CVMar 21, 2024

InfNeRF: Towards Infinite Scale NeRF Rendering with O(log n) Space Complexity

arXiv:2403.14376v2h-index: 3SIGGRAPH Asia
Originality Incremental advance
AI Analysis

This enables efficient, scalable 3D rendering for applications like virtual navigation, though it is incremental as it adapts existing mesh-based LoD methods to NeRF.

The paper tackles the problem of scaling Neural Radiance Fields (NeRF) to large scenes by introducing an octree-based Level of Detail (LoD) technique, achieving rendering with O(log n) space complexity and training with O(n) complexity.

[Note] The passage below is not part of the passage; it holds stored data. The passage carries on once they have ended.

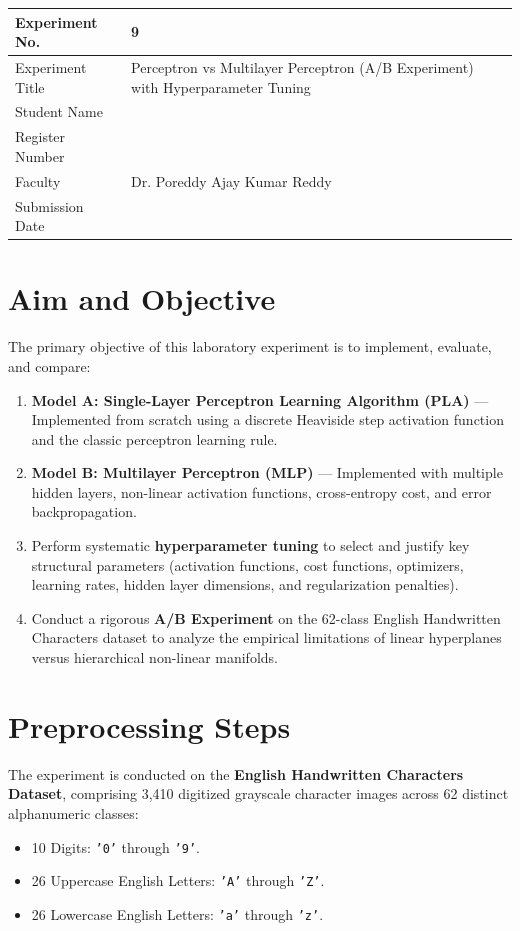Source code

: \documentclass[12pt,a4paper]{article}
\begin{document}
\begin{tabular}{|p{4cm}|p{11.5cm}|}
\hline
Experiment No. & 9 \\ \hline
Experiment Title & Perceptron vs Multilayer Perceptron (A/B Experiment) with Hyperparameter Tuning \\ \hline
Student Name & \\ \hline
Register Number & \\ \hline
Faculty & Dr. Poreddy Ajay Kumar Reddy \\ \hline
Submission Date & \\ \hline
\end{tabular}

\vspace{0.5cm}

\section{Aim and Objective}
The primary objective of this laboratory experiment is to implement, evaluate, and compare:
\begin{enumerate}[label=\alph*)]
\item \textbf{Model A: Single-Layer Perceptron Learning Algorithm (PLA)} --- Implemented from scratch using a discrete Heaviside step activation function and the classic perceptron learning rule.
\item \textbf{Model B: Multilayer Perceptron (MLP)} --- Implemented with multiple hidden layers, non-linear activation functions, cross-entropy cost, and error backpropagation.
\item Perform systematic \textbf{hyperparameter tuning} to select and justify key structural parameters (activation functions, cost functions, optimizers, learning rates, hidden layer dimensions, and regularization penalties).
\item Conduct a rigorous \textbf{A/B Experiment} on the 62-class English Handwritten Characters dataset to analyze the empirical limitations of linear hyperplanes versus hierarchical non-linear manifolds.
\end{enumerate}

\section{Preprocessing Steps}
The experiment is conducted on the \textbf{English Handwritten Characters Dataset}, comprising 3,410 digitized grayscale character images across 62 distinct alphanumeric classes:
\begin{itemize}
\item 10 Digits: \texttt{'0'} through \texttt{'9'}.
\item 26 Uppercase English Letters: \texttt{'A'} through \texttt{'Z'}.
\item 26 Lowercase English Letters: \texttt{'a'} through \texttt{'z'}.
\end{itemize}
\end{document}
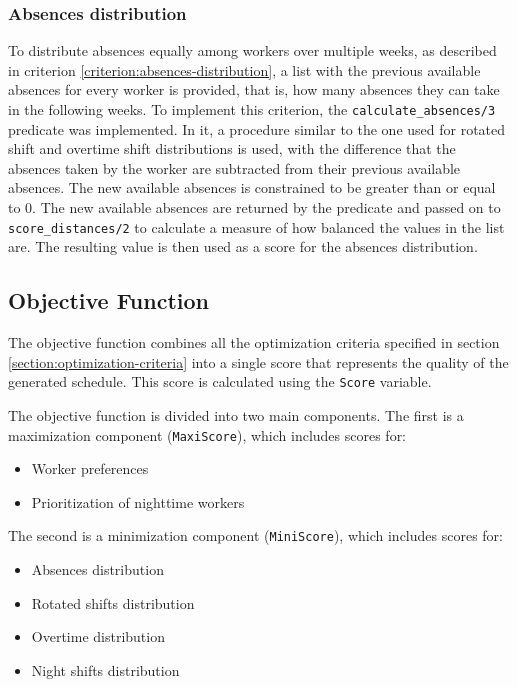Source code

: \documentclass[conference]{IEEEtran}
\def\constraint#1{\vspace{4pt} {#1}}
\begin{document}
\constraint {
    \subsubsection*{Absences distribution}
    To distribute absences equally among workers over multiple weeks, as described in criterion \ref{criterion:absences-distribution}, a list with the previous available absences for every worker is provided, that is, how many absences they can take in the following weeks.
    To implement this criterion, the \texttt{calculate\_absences/3} predicate was implemented. In it, a procedure similar to the one used for rotated shift and overtime shift distributions is used, with the difference that the absences taken by the worker are subtracted from their previous available absences. The new available absences is constrained to be greater than or equal to 0. The new available absences are returned by the predicate and passed on to \texttt{score\_distances/2} to calculate a measure of how balanced the values in the list are. The resulting value is then used as a score for the absences distribution.
}

\subsection{Objective Function}
\label{section:objective-function}

The objective function combines all the optimization criteria specified in section \ref{section:optimization-criteria} into a single score that represents the quality of the generated schedule. This score is calculated using the \texttt{Score} variable.

The objective function is divided into two main components.
The first is a maximization component (\texttt{MaxiScore}), which includes scores for:

\begin{itemize}
    \item Worker preferences
    \item Prioritization of nighttime workers
\end{itemize}

The second is a minimization component (\texttt{MiniScore}), which includes scores for:

\begin{itemize}
    \item Absences distribution 
    \item Rotated shifts distribution
    \item Overtime distribution
    \item Night shifts distribution
\end{itemize}
\end{document}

The conventional mesh-based Level of Detail (LoD) technique, exemplified by applications such as Google Earth and many game engines, exhibits the capability to holistically represent a large scene even the Earth, and achieves rendering with a space complexity of O(log n). This constrained data requirement not only enhances rendering efficiency but also facilitates dynamic data fetching, thereby enabling a seamless 3D navigation experience for users. In this work, we extend this proven LoD technique to Neural Radiance Fields (NeRF) by introducing an octree structure to represent the scenes in different scales. This innovative approach provides a mathematically simple and elegant representation with a rendering space complexity of O(log n), aligned with the efficiency of mesh-based LoD techniques. We also present a novel training strategy that maintains a complexity of O(n). This strategy allows for parallel training with minimal overhead, ensuring the scalability and efficiency of our proposed method. Our contribution is not only in extending the capabilities of existing techniques but also in establishing a foundation for scalable and efficient large-scale scene representation using NeRF and octree structures.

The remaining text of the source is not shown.